Right now I’m on the pill, but after a panicky day of where’s-my-period last week due to my inability to remember to take the thing on time (or even within 12 hours of the right time), I’m motivated to check out other options that don’t require a daily commitment until my husband is ready for the big V.

So, what longish term birth control do you use and why? — NW Mama

We’ve only talked about permanent birth control (vasectomies and tubal litigation, anyone?) on Offbeat Mama… what not-quite-so-permanent options are out there?

Comments on What are my longish-term birth control options?

  1. It’s funny that this came up today, as I just had a Paragard (copper) IUD placed yesterday. I have one son that is a year old and we are not certain whether we want another.
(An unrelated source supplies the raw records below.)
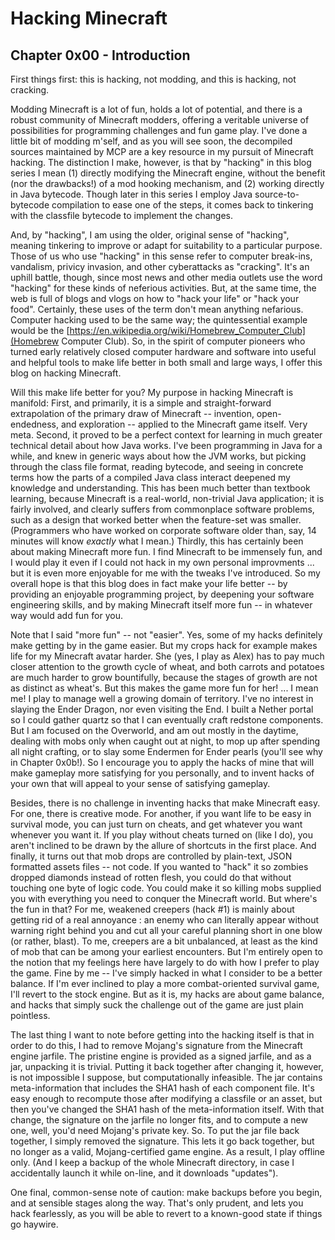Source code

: # Hacking Minecraft

## Chapter 0x00 - Introduction

First things first: this is hacking, not modding, and this is hacking, not cracking.

Modding Minecraft is a lot of fun, holds a lot of potential, and there is a robust community of Minecraft modders, offering a veritable universe of possibilities for programming challenges and fun game play.  I've done a little bit of modding m'self, and as you will see soon, the decompiled sources maintained by MCP are a key resource in my pursuit of Minecraft hacking.  The distinction I make, however, is that by "hacking" in this blog series I mean (1) directly modifying the Minecraft engine, without the benefit (nor the drawbacks!) of a mod hooking mechanism, and (2) working directly in Java bytecode.  Though later in this series I employ Java source-to-bytecode compilation to ease one of the steps, it comes back to tinkering with the classfile bytecode to implement the changes.

And, by "hacking", I am using the older, original sense of "hacking", meaning tinkering to improve or adapt for suitability to a particular purpose.  Those of us who use "hacking" in this sense refer to computer break-ins, vandalism, privicy invasion, and other cyberattacks as "cracking".  It's an uphill battle, though, since most news and other media outlets use the word "hacking" for these kinds of neferious activities.  But, at the same time, the web is full of blogs and vlogs on how to "hack your life" or "hack your food".  Certainly, these uses of the term don't mean anything nefarious.  Computer hacking used to be the same way; the quintessential example would be the [https://en.wikipedia.org/wiki/Homebrew_Computer_Club](Homebrew Computer Club).  So, in the spirit of computer pioneers who turned early relatively closed computer hardware and software into useful and helpful tools to make life better in both small and large ways, I offer this blog on hacking Minecraft.

Will this make life better for you?  My purpose in hacking Minecraft is manifold:  First, and primarily, it is a simple and straight-forward extrapolation of the primary draw of Minecraft -- invention, open-endedness, and exploration -- applied to the Minecraft game itself.  Very meta.  Second, it proved to be a perfect context for learning in much greater technical detail about how Java works.  I've been programming in Java for a while, and knew in generic ways about how the JVM works, but picking through the class file format, reading bytecode, and seeing in concrete terms how the parts of a compiled Java class interact deepened my knowledge and understanding.  This has been much better than textbook learning, because Minecraft is a real-world, non-trivial Java application; it is fairly involved, and clearly suffers from commonplace software problems, such as a design that worked better when the feature-set was smaller.  (Programmers who have worked on corporate software older than, say, 14 minutes will know *exactly* what I mean.)  Thirdly, this has certainly been about making Minecraft more fun.  I find Minecraft to be immensely fun, and I would play it even if I could not hack in my own personal improvments ...  but it is even more enjoyable for me with the tweaks I've introduced.  So my overall hope is that this blog does in fact make your life better -- by providing an enjoyable programming project, by deepening your software engineering skills, and by making Minecraft itself more fun -- in whatever way would add fun for you.

Note that I said "more fun" -- not "easier".  Yes, some of my hacks definitely make getting by in the game easier.  But my crops hack for example makes life for my Minecraft avatar harder.  She (yes, I play as Alex) has to pay much closer attention to the growth cycle of wheat, and both carrots and potatoes are much harder to grow bountifully, because the stages of growth are not as distinct as wheat's.  But this makes the game more fun for her!  ... I mean me!  I play to manage well a growing domain of territory.  I've no interest in slaying the Ender Dragon, nor even visiting the End.  I built a Nether portal so I could gather quartz so that I can eventually craft redstone components.  But I am focused on the Overworld, and am out mostly in the daytime, dealing with mobs only when caught out at night, to mop up after spending all night crafting, or to slay some Endermen for Ender pearls (you'll see why in Chapter 0x0b!).  So I encourage you to apply the hacks of mine that will make gameplay more satisfying for you personally, and to invent hacks of your own that will appeal to your sense of satisfying gameplay.

Besides, there is no challenge in inventing hacks that make Minecraft easy.  For one, there is creative mode.  For another, if you want life to be easy in survival mode, you can just turn on cheats, and get whatever you want whenever you want it.  If you play without cheats turned on (like I do), you aren't inclined to be drawn by the allure of shortcuts in the first place.  And finally, it turns out that mob drops are controlled by plain-text, JSON formatted assets files -- not code.  If you wanted to "hack" it so zombies dropped diamonds instead of rotten flesh, you could do that without touching one byte of logic code.  You could make it so killing mobs supplied you with everything you need to conquer the Minecraft world.  But where's the fun in that?  For me, weakened creepers (hack #1) is mainly about getting rid of a real annoyance : an enemy who can literally appear without warning right behind you and cut all your careful planning short in one blow (or rather, blast).  To me, creepers are a bit unbalanced, at least as the kind of mob that can be among your earliest encounters.  But I'm entirely open to the notion that my feelings here have largely to do with how I prefer to play the game.  Fine by me -- I've simply hacked in what I consider to be a better balance.  If I'm ever inclined to play a more combat-oriented survival game, I'll revert to the stock engine.  But as it is, my hacks are about game balance, and hacks that simply suck the challenge out of the game are just plain pointless.

The last thing I want to note before getting into the hacking itself is that in order to do this, I had to remove Mojang's signature from the Minecraft engine jarfile.  The pristine engine is provided as a signed jarfile, and as a jar, unpacking it is trivial.  Putting it back together after changing it, however, is not impossible I suppose, but computationally infeasible.  The jar contains meta-information that includes the SHA1 hash of each component file.  It's easy enough to recompute those after modifying a classfile or an asset, but then you've changed the SHA1 hash of the meta-information itself.  With that change, the signature on the jarfile no longer fits, and to compute a new one, well, you'd need Mojang's private key.  So.  To put the jar file back together, I simply removed the signature.  This lets it go back together, but no longer as a valid, Mojang-certified game engine.  As a result, I play offline only.  (And I keep a backup of the whole Minecraft directory, in case I accidentally launch it while on-line, and it downloads "updates").

One final, common-sense note of caution: make backups before you begin, and at sensible stages along the way.  That's only prudent, and lets you hack fearlessly, as you will be able to revert to a known-good state if things go haywire.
Hormones don’t work for me and I actually became pregnant in the first place because we were inconsistent with condom use.

    The insertion process was uncomfortable but not overly painful. I had to have it inserted during my period and it looks like the bleeding is about to stop today.

  2. I got the Mirena in May 2006. My body works better with a small dose of hormones as it actually reduces my headaches (weird, huh?). My periods slowed, then stopped by 2007. I got it removed in Feb 2010. We used condoms for March so I could plan out my period (I’m uber regular). I got pregnant in April. Babe was born in Jan 2011 and I got another Mirena in Feb. I hadn’t even had my post-partum period yet. Now, I still haven’t had a period. I do think that my body keeps an extra 5 -ish lbs because of the hormones, but that is worth is for the convinence.

  3. I have Paraguard, the HORMONE-FREE (!!!!!) IUD. It lasts 10-12 YEARS! And again, no hormones. I still get my period but other than that–no pill, no worries, nothin’. I’ve had it almost 3 years now and it’s been the best decision of my LIFE!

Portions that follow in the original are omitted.